● **TASK DESCRIPTION**:
Your task is to quote the records from their first line through the line containing "- Design System compliant", with nothing added or left out.

● **DATA FOR THIS TASK**:
########################################

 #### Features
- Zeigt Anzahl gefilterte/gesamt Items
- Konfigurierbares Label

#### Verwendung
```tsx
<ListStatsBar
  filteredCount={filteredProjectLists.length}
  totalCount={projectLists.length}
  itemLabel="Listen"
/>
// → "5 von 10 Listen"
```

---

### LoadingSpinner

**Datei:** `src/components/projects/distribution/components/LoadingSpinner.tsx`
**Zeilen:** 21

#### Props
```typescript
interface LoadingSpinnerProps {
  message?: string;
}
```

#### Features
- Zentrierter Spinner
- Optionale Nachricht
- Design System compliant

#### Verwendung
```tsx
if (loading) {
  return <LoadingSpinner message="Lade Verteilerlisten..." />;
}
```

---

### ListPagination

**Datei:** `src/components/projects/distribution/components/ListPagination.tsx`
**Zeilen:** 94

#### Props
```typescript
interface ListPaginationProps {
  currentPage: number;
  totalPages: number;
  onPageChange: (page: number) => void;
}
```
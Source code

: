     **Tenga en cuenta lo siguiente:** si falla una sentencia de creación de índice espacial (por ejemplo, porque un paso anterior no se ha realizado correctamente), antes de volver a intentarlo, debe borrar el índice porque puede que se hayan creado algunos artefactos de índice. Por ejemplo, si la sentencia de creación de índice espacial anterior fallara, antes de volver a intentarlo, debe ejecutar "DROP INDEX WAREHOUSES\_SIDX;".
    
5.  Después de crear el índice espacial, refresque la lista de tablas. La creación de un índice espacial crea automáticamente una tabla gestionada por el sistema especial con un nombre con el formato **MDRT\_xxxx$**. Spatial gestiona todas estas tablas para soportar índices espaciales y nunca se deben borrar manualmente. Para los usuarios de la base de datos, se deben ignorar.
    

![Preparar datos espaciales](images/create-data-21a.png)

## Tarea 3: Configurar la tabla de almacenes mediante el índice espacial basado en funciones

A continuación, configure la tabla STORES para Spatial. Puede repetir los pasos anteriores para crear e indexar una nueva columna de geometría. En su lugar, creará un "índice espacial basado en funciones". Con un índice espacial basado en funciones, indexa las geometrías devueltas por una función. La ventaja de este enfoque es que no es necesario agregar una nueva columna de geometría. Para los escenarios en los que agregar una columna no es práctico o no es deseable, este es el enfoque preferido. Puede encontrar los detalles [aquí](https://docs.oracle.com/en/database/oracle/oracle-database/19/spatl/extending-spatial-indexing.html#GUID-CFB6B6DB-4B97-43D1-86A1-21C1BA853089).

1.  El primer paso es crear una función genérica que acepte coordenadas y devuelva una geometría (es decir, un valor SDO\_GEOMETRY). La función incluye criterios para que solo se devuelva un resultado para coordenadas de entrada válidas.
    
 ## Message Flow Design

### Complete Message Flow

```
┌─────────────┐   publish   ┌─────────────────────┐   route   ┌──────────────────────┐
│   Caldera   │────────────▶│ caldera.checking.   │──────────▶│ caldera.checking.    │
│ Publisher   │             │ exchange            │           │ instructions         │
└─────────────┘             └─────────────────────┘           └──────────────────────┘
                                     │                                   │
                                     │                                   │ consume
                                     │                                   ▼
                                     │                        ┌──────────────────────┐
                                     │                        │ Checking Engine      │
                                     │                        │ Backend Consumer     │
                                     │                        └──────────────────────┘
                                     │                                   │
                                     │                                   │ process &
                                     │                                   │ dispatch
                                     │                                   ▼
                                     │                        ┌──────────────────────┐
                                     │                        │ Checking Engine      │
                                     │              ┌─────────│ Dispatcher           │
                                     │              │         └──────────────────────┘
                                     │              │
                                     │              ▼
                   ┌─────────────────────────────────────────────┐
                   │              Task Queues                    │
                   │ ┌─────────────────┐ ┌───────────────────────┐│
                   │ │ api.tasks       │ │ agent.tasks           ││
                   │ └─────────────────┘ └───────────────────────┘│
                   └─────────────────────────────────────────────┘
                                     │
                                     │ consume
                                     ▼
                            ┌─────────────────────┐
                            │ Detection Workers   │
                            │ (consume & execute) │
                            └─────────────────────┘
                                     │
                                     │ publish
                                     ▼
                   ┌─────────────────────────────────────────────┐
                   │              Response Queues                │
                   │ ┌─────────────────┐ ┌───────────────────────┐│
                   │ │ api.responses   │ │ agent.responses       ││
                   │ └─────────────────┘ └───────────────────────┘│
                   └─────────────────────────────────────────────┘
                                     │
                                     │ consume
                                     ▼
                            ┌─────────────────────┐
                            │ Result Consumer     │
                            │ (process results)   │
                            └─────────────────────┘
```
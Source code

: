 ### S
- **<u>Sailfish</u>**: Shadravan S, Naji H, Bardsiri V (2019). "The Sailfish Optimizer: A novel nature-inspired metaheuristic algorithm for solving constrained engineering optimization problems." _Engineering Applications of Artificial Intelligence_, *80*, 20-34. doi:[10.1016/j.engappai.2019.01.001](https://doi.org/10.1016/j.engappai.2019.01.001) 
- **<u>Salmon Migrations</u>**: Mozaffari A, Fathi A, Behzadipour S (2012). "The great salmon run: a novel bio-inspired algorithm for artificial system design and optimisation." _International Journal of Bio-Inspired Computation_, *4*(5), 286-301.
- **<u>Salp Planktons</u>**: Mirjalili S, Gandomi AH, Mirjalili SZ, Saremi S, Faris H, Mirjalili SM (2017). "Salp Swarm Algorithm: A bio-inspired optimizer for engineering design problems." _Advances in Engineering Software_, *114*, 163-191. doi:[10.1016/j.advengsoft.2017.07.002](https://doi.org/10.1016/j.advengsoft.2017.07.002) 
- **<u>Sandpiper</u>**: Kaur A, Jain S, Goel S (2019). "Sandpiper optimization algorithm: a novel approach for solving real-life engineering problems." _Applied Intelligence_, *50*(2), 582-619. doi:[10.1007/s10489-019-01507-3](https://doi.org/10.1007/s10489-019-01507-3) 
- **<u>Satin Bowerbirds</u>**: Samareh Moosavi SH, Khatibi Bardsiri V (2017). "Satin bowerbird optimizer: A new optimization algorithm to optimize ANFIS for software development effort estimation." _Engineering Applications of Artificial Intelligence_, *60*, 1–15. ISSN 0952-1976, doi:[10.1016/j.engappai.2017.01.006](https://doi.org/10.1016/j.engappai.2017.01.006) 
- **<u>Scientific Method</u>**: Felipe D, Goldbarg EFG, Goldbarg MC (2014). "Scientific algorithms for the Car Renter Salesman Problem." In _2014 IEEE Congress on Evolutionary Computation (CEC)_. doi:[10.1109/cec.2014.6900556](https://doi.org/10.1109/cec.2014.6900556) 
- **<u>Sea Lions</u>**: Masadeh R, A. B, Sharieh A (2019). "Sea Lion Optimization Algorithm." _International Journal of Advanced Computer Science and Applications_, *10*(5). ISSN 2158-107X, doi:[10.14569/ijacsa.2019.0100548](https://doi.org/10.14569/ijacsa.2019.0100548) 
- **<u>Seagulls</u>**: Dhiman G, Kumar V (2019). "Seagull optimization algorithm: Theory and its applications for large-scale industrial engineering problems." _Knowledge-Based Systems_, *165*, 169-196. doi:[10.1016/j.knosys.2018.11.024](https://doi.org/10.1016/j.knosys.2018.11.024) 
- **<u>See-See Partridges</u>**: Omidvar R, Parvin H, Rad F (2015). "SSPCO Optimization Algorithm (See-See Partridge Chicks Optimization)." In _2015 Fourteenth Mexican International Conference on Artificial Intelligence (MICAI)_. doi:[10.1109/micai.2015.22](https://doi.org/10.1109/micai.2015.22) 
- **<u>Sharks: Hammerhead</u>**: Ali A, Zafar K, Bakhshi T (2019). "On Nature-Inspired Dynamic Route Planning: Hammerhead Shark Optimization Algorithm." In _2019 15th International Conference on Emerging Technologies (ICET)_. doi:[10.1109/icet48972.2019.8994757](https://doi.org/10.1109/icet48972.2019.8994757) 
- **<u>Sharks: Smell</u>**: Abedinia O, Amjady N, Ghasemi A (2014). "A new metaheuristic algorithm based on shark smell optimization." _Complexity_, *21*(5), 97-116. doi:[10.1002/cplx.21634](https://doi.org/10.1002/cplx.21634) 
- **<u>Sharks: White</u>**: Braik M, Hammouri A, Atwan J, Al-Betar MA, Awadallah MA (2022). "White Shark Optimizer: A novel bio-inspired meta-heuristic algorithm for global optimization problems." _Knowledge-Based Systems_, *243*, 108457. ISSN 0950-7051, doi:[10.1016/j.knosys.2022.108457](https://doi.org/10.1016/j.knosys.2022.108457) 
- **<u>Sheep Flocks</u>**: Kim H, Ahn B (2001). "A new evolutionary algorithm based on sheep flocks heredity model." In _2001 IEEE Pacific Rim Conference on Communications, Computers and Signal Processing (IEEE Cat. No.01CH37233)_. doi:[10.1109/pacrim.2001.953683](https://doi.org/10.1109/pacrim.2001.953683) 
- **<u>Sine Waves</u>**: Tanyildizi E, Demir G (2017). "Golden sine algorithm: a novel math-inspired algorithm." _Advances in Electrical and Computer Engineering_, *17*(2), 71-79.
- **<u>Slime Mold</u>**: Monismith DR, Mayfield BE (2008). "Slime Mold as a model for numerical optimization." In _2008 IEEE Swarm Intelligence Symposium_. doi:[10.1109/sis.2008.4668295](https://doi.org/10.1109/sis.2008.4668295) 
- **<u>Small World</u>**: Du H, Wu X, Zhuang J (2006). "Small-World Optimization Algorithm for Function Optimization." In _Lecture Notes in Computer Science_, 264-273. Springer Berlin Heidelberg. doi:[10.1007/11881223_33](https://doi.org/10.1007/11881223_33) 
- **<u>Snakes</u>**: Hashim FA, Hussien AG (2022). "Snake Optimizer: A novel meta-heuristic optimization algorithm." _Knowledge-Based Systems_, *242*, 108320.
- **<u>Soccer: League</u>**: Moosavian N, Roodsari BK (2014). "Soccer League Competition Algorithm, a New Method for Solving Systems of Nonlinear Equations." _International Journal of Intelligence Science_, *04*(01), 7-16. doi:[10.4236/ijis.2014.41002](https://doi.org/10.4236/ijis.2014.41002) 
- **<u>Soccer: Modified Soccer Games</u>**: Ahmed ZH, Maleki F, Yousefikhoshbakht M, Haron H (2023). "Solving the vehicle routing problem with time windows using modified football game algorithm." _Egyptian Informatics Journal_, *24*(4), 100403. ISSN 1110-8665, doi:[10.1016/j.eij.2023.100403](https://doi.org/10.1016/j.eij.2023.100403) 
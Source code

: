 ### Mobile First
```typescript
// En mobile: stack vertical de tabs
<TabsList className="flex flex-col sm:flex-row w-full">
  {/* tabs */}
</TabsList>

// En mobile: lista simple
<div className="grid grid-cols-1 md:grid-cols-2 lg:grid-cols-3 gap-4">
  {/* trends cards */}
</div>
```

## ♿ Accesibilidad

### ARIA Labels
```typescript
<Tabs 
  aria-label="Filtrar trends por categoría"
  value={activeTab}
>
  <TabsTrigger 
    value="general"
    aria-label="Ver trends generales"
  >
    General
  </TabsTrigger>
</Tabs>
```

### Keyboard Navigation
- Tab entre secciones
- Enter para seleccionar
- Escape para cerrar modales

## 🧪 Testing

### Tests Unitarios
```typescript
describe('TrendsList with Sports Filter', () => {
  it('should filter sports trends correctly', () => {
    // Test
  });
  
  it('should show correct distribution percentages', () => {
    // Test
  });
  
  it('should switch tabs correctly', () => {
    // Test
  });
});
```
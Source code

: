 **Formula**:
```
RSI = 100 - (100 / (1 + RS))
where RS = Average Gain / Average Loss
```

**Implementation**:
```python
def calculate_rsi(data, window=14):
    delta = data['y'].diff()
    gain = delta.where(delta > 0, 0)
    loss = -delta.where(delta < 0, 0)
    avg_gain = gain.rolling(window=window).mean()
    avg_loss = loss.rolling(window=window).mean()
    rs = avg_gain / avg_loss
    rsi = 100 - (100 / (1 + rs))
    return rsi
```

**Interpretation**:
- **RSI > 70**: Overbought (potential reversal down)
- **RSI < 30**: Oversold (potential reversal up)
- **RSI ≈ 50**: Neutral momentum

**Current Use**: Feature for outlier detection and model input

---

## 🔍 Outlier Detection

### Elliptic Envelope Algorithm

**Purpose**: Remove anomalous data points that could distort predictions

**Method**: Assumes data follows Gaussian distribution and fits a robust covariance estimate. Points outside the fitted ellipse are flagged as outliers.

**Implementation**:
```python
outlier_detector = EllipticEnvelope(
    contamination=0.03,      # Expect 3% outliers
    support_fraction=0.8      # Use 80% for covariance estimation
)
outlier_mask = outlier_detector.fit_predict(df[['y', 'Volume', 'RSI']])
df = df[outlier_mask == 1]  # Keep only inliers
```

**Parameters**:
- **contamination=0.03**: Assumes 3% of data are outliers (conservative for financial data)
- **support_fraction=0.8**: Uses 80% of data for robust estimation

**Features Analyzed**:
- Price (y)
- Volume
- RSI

########################################

● **RESULT OF THIS EXERCISE**:
 #### Features
- Zeigt Anzahl gefilterte/gesamt Items
- Konfigurierbares Label

#### Verwendung
```tsx
<ListStatsBar
  filteredCount={filteredProjectLists.length}
  totalCount={projectLists.length}
  itemLabel="Listen"
/>
// → "5 von 10 Listen"
```

---

### LoadingSpinner

**Datei:** `src/components/projects/distribution/components/LoadingSpinner.tsx`
**Zeilen:** 21

#### Props
```typescript
interface LoadingSpinnerProps {
  message?: string;
}
```

#### Features
- Zentrierter Spinner
- Optionale Nachricht
- Design System compliant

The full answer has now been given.